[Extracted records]
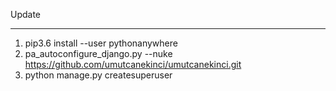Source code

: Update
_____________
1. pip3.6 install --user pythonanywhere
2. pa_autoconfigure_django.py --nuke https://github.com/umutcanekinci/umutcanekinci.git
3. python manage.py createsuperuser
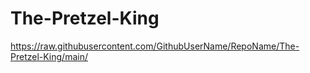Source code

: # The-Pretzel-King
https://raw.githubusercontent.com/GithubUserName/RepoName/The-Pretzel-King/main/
--
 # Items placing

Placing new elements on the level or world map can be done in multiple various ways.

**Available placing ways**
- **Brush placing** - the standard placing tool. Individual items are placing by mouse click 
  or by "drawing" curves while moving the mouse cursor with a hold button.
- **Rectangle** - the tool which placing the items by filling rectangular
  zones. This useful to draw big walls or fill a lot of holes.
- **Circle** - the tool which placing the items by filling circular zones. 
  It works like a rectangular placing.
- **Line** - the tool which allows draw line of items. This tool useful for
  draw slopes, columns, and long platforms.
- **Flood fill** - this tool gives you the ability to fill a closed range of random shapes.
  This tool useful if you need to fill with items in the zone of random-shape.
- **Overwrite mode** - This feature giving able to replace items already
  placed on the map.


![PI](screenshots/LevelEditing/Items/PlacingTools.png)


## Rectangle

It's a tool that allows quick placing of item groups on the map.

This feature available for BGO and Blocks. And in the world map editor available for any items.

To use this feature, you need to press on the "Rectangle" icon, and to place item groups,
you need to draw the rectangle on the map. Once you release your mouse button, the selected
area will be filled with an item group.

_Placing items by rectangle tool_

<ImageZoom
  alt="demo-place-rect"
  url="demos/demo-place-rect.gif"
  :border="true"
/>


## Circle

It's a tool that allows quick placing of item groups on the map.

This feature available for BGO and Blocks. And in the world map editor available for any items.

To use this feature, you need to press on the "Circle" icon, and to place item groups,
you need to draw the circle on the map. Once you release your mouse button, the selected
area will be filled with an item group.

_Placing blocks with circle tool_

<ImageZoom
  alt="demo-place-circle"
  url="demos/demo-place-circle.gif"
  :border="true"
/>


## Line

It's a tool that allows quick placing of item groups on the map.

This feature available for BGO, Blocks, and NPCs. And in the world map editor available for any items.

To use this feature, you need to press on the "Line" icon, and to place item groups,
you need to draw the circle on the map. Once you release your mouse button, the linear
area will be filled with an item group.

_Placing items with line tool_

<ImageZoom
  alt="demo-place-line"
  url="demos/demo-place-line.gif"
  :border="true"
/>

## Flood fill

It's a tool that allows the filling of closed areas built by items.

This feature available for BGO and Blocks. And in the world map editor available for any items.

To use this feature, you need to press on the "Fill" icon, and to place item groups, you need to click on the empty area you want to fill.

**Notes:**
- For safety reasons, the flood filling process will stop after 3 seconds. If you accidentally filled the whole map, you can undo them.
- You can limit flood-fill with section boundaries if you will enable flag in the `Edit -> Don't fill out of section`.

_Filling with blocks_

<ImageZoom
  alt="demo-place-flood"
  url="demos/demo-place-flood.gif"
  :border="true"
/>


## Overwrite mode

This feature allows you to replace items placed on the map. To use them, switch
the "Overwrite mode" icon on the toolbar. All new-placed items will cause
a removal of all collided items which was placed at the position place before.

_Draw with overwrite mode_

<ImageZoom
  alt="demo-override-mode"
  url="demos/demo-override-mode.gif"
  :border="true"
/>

YOUR ASSIGNMENT » Show the lines of the records that include the string "press".

ANSWER BOX »
To use this feature, you need to press on the "Rectangle" icon, and to place item groups,
To use this feature, you need to press on the "Circle" icon, and to place item groups,
To use this feature, you need to press on the "Line" icon, and to place item groups,
To use this feature, you need to press on the "Fill" icon, and to place item groups, you need to click on the empty area you want to fill.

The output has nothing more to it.